The miners have a common indentity and meaning that holds them together against all outsiders - mine owners, negroes, Italians or unions. So much so common for strike movies.

What I think is significant that had it been a British strike movie, it would have ended with miners winning and going on to build the Labour party. In this film, though, the strike breaks down into a gun battle - a splandidly and clearly self-consciously western style shoot out, beautifully shot.

It seems the gun wielding hillbillies who make a brief appearance are included as a sort of spirit of America, the underlying consciousness of a few men and their guns standing up for themselves, that foreshadows the eventual ending of the film.

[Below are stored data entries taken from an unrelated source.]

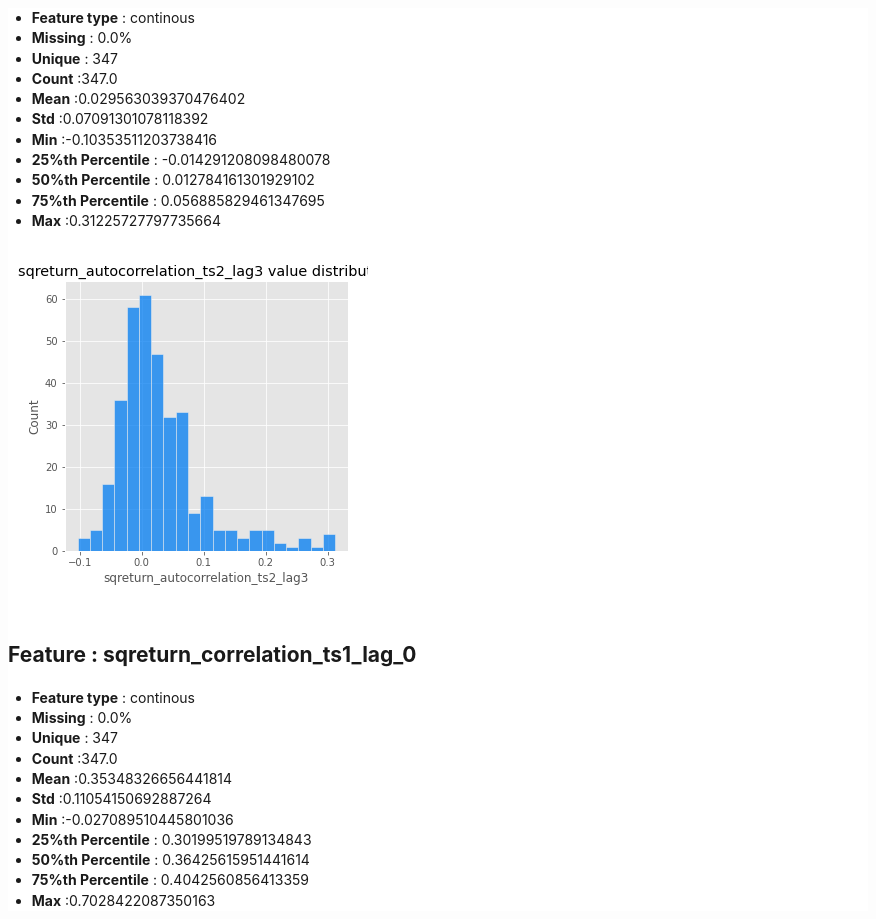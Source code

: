 - **Feature type** : continous
- **Missing** : 0.0%
- **Unique** : 347
- **Count** :347.0
- **Mean** :0.029563039370476402
- **Std** :0.07091301078118392
- **Min** :-0.10353511203738416
- **25%th Percentile** : -0.014291208098480078
- **50%th Percentile** : 0.012784161301929102
- **75%th Percentile** : 0.056885829461347695
- **Max** :0.31225727797735664

![](sqreturn_autocorrelation_ts2_lag3.png)
## Feature : sqreturn_correlation_ts1_lag_0
- **Feature type** : continous
- **Missing** : 0.0%
- **Unique** : 347
- **Count** :347.0
- **Mean** :0.35348326656441814
- **Std** :0.11054150692887264
- **Min** :-0.027089510445801036
- **25%th Percentile** : 0.30199519789134843
- **50%th Percentile** : 0.36425615951441614
- **75%th Percentile** : 0.4042560856413359
- **Max** :0.7028422087350163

John Sayles seems dedicated to producing films about America beyond California and New York, and I think this one succeeds. Definitely worth seeing, if only for the haunting singing.

p.s. please follow the links to get some of the history of the story, it's worth knowing. There is power in a union.

2 Comments:

Blogger John said...

And of course it features the marvelous Will Oldham, aka Bonnie Prince Billy, he of Palace Music.

4:19 PM  
Blogger wsp-pdx said...

A couple of observations from an american comrade...

A number of my UK friends have found the Bladwin-Felts (union busters) agents as played over the top. Most of us yanks find it completely believable. That's how they were.

The organizer's character's pre-Matewan experiences are taken almost verbaitum from the IWW's cartoonist/songwriter Ralph Chaplin's autobiography "Wobbly".

For us (and I've see this many times in groups of people) the focus always comes back to the unity of all the workers despite race/place of origin, etc. and possibilities found there. But that has always been a funfdimental issue in american social life.